Los sinceros ojos de la señorita Tita no me dieron señal de que hubiera dado en el blanco.
—No creo... dejándole entrar tan fácilmente, después de todo.
—¡Ah, tan fácilmente! Ha cubierto el riesgo, Pero, ¿hay algo en que uno pudiera aprovecharse de ella?
—No debería decírselo aunque lo supiera, ¿verdad? —Y la señorita Tita añadió, antes que yo tuviera tiempo de contestar a eso, sonriendo lúgubremente—: ¿Cree usted que tenemos puntos débiles?
—Eso es exactamente lo que pregunto. Usted no tiene más que mencionármelos para que yo los respete religiosamente.

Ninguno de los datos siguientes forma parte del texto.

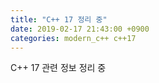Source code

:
 ```yaml
---
title: "C++ 17 정리 중"
date: 2019-02-17 21:43:00 +0900
categories: modern_c++ c++17
---
```

C++ 17 관련 정보 정리 중
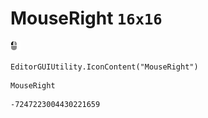 # MouseRight `16x16`
<img src="/img/MouseRight.png" width=16 height=16>

``` CSharp
EditorGUIUtility.IconContent("MouseRight")
```
```
MouseRight
```
```
-7247223004430221659
```
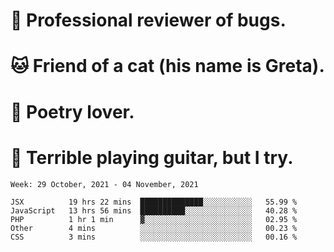 # 🐛 Professional reviewer of bugs.
# 🐱 Friend of a cat (his name is Greta).
# 📜 Poetry lover.
# 🎸 Terrible playing guitar, but I try.

<!--START_SECTION:waka-->
```text
Week: 29 October, 2021 - 04 November, 2021

JSX          19 hrs 22 mins  ██████████████░░░░░░░░░░░   55.99 % 
JavaScript   13 hrs 56 mins  ██████████░░░░░░░░░░░░░░░   40.28 % 
PHP          1 hr 1 min      ▓░░░░░░░░░░░░░░░░░░░░░░░░   02.95 % 
Other        4 mins          ░░░░░░░░░░░░░░░░░░░░░░░░░   00.23 % 
CSS          3 mins          ░░░░░░░░░░░░░░░░░░░░░░░░░   00.16 % 
```
<!--END_SECTION:waka-->
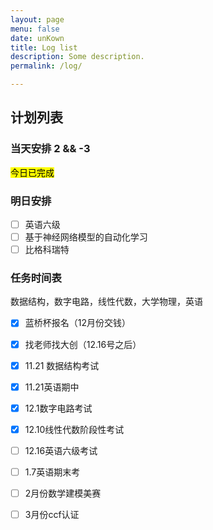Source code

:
```yaml
---
layout: page
menu: false
date: unKown
title: Log list
description: Some description.
permalink: /log/

---
```


## 计划列表

### 当天安排 2 && -3

<mark>今日已完成</mark>

### 明日安排

- [ ] 英语六级
- [ ] 基于神经网络模型的自动化学习
- [ ] 比格科瑞特

### 任务时间表

数据结构，数字电路，线性代数，大学物理，英语

- [x] 蓝桥杯报名（12月份交钱）

- [x] 找老师找大创（12.16号之后）

- [x] 11.21 数据结构考试

- [x] 11.21英语期中

- [x] 12.1数字电路考试

- [x] 12.10线性代数阶段性考试

- [ ] 12.16英语六级考试

- [ ] 1.7英语期末考

- [ ] 2月份数学建模美赛

- [ ] 3月份ccf认证
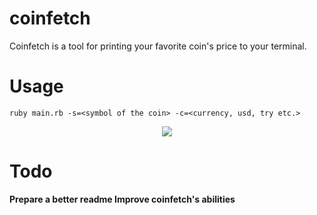 # coinfetch
Coinfetch is a tool for printing your favorite coin's price to your terminal.
# Usage
```
ruby main.rb -s=<symbol of the coin> -c=<currency, usd, try etc.>
```
<div align="center">
<img src="https://i.ibb.co/FBnXR1P/photo.png">
</div>

<h1> Todo </h1>
<b> Prepare a better readme </b>
<b> Improve coinfetch's abilities </b>

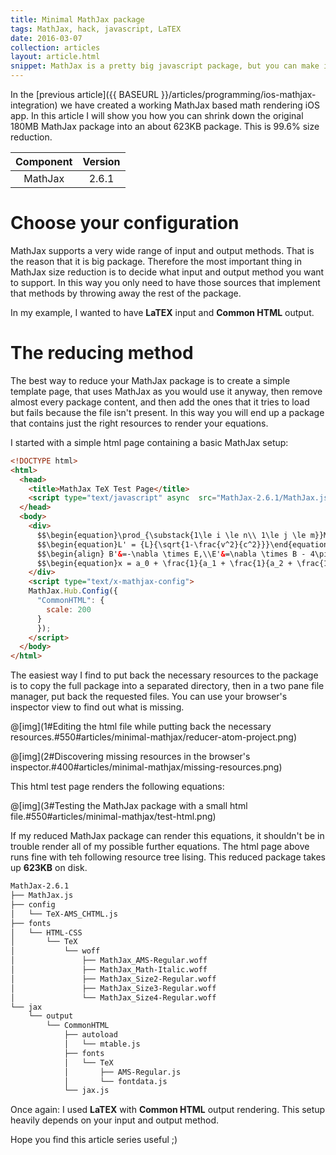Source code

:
 ```yaml
---
title: Minimal MathJax package
tags: MathJax, hack, javascript, LaTEX
date: 2016-03-07
collection: articles
layout: article.html
snippet: MathJax is a pretty big javascript package, but you can make it work after you stripped off most of the files. The final package size could be around 623KB.
---
```



In the [previous article]({{ BASEURL }}/articles/programming/ios-mathjax-integration) we have created a working MathJax based math rendering iOS app. In this article I will show you how you can shrink down the original 180MB MathJax package into an about 623KB package. This is 99.6% size reduction.

| Component | Version |
|:---------:|:-------:|
| MathJax   | 2.6.1   |

# Choose your configuration

MathJax supports a very wide range of input and output methods. That is the reason that it is big package. Therefore the most important thing in MathJax size reduction is to decide what input and output method you want to support. In this way you only need to have those sources that implement that methods by throwing away the rest of the package.

In my example, I wanted to have __LaTEX__ input and __Common HTML__ output.

# The reducing method

The best way to reduce your MathJax package is to create a simple template page, that uses MathJax as you would use it anyway, then remove almost every package content, and then add the ones that it tries to load but fails because the file isn't present. In this way you will end up a package that contains just the right resources to render your equations.

I started with a simple html page containing a basic MathJax setup:

``` html
<!DOCTYPE html>
<html>
  <head>
    <title>MathJax TeX Test Page</title>
    <script type="text/javascript" async  src="MathJax-2.6.1/MathJax.js?config=TeX-AMS_CHTML"></script>
  </head>
  <body>
    <div>
      $$\begin{equation}\prod_{\substack{1\le i \le n\\ 1\le j \le m}}M_{i,j} \end{equation}$$
      $$\begin{equation}L' = {L}{\sqrt{1-\frac{v^2}{c^2}}}\end{equation} $$
      $$\begin{align} B'&=-\nabla \times E,\\E'&=\nabla \times B - 4\pi j,\end{align} $$
      $$\begin{equation}x = a_0 + \frac{1}{a_1 + \frac{1}{a_2 + \frac{1}{a_3 + a_4}}}\end{equation} $$
    </div>
    <script type="text/x-mathjax-config">
    MathJax.Hub.Config({
      "CommonHTML": {
        scale: 200
      }
      });
    </script>
  </body>
</html>
```
The easiest way I find to put back the necessary resources to the package is to copy the full package into a separated directory, then in a two pane file manager, put back the requested files. You can use your browser's inspector view to find out what is missing.

@[img](1#Editing the html file while putting back the necessary resources.#550#articles/minimal-mathjax/reducer-atom-project.png)

@[img](2#Discovering missing resources in the browser's inspector.#400#articles/minimal-mathjax/missing-resources.png)

This html test page renders the following equations:

@[img](3#Testing the MathJax package with a small html file.#550#articles/minimal-mathjax/test-html.png)

If my reduced MathJax package can render this equations, it shouldn't be in trouble render all of my possible further equations. The html page above runs fine with teh following resource tree lising. This reduced package takes up __623KB__ on disk.

``` bash
MathJax-2.6.1
├── MathJax.js
├── config
│   └── TeX-AMS_CHTML.js
├── fonts
│   └── HTML-CSS
│       └── TeX
│           └── woff
│               ├── MathJax_AMS-Regular.woff
│               ├── MathJax_Math-Italic.woff
│               ├── MathJax_Size2-Regular.woff
│               ├── MathJax_Size3-Regular.woff
│               └── MathJax_Size4-Regular.woff
└── jax
    └── output
        └── CommonHTML
            ├── autoload
            │   └── mtable.js
            ├── fonts
            │   └── TeX
            │       ├── AMS-Regular.js
            │       └── fontdata.js
            └── jax.js
```

Once again: I used __LaTEX__ with __Common HTML__ output rendering. This setup heavily depends on your input and output method.

Hope you find this article series useful ;)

Ante esto, me miró con ese aire de curiosidad tímida pero franca y aun satisfecha con que se me había enfrentado desde el principio, y luego dijo:
—No hay nada que contar. Estamos terriblemente calladas. No sé cómo pasan los días. No tenemos vida.
—Ojalá pudiera creer que yo les traía un poco.
—Ah, sabemos lo que queremos —siguió ella—. Está muy bien.
Había varias cosas que deseaba preguntarle: cómo se las arreglaban para vivir; si tenían amigos o visitas, parientes en América o en otros países. Pero juzgué que tal averiguación sería prematura; debía dejarla para una ocasión posterior.
—Bueno, no sea orgullosa usted —me contenté con decir—: no se esconda de mí del todo.
—Ah, tengo que estar con mi tía —replicó, sin mirarme.
En ese mismo momento, de repente, sin ninguna ceremonia de despedida, me abandonó y desapareció, dejándome que bajara solo las escaleras. Me quedé un rato más, errando por el claro desierto (el sol entraba en inundación) de la vieja casa y considerando la situación sobre el terreno. Ni siquiera la pequeña serva chancleteante vino a buscarme, y reflexioné que, después de todo, ese trato mostraba confianza.